Overcurrent comparison control circuit, circuit board and terminal

Technical Field

The application relates to the field of circuit control, in particular to an overcurrent comparison control circuit, a circuit board and a terminal.

Background

In the related art, the voltage stabilization is realized by connecting the power supply to the capacitor device, however, at the moment of electrifying the capacitor device, the current value of the instant charging current is too large, and the power supply is easily damaged.

Disclosure of Invention

The present application is directed to solving at least one of the problems in the prior art. Therefore, on the basis, the overcurrent comparison control circuit reduces the instantaneous charging current value in a way of sectionally connecting the capacitors, so that the stability of the power supply is improved.

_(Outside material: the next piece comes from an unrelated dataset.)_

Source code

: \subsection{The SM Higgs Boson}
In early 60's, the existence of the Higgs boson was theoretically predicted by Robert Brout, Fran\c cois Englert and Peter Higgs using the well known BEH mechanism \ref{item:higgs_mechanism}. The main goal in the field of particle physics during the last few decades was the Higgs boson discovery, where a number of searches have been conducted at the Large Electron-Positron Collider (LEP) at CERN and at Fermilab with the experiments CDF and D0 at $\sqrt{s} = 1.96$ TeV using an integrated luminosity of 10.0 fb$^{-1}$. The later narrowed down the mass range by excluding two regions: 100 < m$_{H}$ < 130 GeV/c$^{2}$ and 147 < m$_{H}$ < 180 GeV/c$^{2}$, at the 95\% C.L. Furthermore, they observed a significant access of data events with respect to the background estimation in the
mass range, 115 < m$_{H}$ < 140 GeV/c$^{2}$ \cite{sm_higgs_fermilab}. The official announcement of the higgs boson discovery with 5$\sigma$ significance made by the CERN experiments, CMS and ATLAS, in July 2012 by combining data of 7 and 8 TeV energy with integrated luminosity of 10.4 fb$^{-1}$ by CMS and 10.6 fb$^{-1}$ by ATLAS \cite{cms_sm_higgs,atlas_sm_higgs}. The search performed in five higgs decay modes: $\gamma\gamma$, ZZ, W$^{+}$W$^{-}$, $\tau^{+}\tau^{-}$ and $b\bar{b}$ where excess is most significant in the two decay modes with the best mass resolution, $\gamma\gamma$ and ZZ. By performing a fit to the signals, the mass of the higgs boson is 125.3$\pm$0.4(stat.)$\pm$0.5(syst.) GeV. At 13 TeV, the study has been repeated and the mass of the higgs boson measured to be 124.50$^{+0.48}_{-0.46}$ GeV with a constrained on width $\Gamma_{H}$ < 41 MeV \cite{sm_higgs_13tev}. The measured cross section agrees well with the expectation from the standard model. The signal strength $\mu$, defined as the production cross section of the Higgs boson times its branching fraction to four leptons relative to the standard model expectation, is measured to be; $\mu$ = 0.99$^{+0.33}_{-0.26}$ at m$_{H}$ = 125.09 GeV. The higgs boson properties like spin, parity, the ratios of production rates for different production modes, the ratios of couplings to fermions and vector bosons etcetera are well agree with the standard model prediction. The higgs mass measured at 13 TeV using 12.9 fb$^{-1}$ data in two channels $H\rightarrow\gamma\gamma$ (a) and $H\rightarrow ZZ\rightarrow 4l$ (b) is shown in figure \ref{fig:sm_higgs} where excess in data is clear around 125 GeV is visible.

A first aspect of an embodiment of the present application provides a voltage comparison control circuit, including: one end of the capacitor is electrically connected with the power input end; one end of the first control switch circuit is electrically connected with the power supply input end and is used for generating a power supply control signal according to a power supply input signal; one end of the second control switch circuit is electrically connected with the power supply input end, and the other end of the second control switch circuit is connected with the second input end; and the second control switch circuit switches the on-off state according to the power supply control signal.

The over-current comparison control circuit in the embodiment of the application has the following technical effects: the power supply is connected into the capacitor in a sectional mode, so that the stability of the power supply is improved.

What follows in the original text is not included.